Regulators are said to be fast-tracking tech IPOs and debating allowing dual-class shares in China.

China Looks to Claw Back $1.4 Trillion in Lost Tech Listings
The flags of China and the Hong Kong Special Administrative Region hang in a display in Hong Kong, China. (Photographer: Anthony Kwan/Bloomberg)

(Bloomberg) -- One by one they’ve flown the coop -- Tencent, Weibo, Alibaba -- all locally cultivated technology stars that are padding returns for investors to the tune of $1.4 trillion, everywhere except China.

Together they make a bloc one-fifth the size of all the listed shares in Shanghai and Shenzhen. And more are coming: two-fifths of unicorns across the globe call China home. Their absence is sapping life from the world’s second largest stock market, leaving it clogged with state-controlled dinosaurs.

All because the government is touchy about listing anything with a high valuation or no track record of earnings.

There are signs it’s about to change. Beijing is mulling ways to get companies listed overseas to trade on the mainland. Regulators are said to be fast-tracking tech IPOs this year and debating allowing dual-class shares. A bigger task is making the onshore market a viable option for new companies.

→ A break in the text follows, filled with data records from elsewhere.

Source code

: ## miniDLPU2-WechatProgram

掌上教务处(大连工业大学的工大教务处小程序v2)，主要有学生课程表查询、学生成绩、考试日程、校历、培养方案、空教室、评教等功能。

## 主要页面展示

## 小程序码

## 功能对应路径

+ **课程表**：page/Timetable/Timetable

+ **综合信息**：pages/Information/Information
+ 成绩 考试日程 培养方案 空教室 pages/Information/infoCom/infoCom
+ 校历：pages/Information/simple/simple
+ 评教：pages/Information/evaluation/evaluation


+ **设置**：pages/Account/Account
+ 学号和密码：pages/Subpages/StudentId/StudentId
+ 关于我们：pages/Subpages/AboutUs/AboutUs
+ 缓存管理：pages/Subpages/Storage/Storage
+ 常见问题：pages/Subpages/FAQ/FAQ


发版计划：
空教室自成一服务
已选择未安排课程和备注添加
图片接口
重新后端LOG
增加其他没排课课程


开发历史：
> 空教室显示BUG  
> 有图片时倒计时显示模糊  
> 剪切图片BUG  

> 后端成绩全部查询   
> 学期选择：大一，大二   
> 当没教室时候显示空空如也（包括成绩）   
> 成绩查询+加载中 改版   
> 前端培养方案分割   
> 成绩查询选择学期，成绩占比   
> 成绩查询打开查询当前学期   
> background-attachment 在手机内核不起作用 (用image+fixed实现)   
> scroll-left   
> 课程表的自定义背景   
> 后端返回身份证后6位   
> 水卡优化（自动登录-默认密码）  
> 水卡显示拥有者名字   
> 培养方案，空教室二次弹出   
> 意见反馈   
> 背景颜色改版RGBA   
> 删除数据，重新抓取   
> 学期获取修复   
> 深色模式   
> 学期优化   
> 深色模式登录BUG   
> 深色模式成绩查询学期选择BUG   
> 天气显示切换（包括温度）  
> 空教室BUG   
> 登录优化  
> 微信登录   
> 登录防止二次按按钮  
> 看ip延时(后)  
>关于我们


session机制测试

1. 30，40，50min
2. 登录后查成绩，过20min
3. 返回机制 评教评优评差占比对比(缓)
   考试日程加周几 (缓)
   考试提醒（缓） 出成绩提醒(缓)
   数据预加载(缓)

“Domestic investors haven’t been able to share the fruits of China’s new economy and Internet sectors,” said Eric Bian, vice president of Asia Pacific emerging markets equities at JPMorgan Asset Management in Hong Kong. “Regulators should think about whether they should loosen some restrictions for the next generation of unicorns to list on the home market.”

China Looks to Claw Back $1.4 Trillion in Lost Tech Listings

Unlike a place like Europe, where viable tech firms rarely surface, China is awash in them, from global powerhouses like Tencent Holdings Ltd. to billion-dollar startups such as Megvii Inc., Babytree and Ele.me. What’s missing is a regulatory structure that is comfortable with younger companies. Among other barriers, candidates in Shanghai or Shenzhen must be profitable before they apply, a significant hurdle when you consider American firms like Twitter Inc. or Box Inc. are still reporting losses.

Chinese Characteristics

Chinese securities rules are designed to protect individuals, the majority of the nation’s equity market. They don’t permit classes of stock that give greater voting rights to founders and leaders, an impediment for Alibaba Group Holding Ltd.’s Jack Ma. New offerings are subject to a valuation ceiling -- everything prices at around 23 times earnings or less. Money stays on the table, and entrepreneurs have no choice but to see shares double or triple once trading begins.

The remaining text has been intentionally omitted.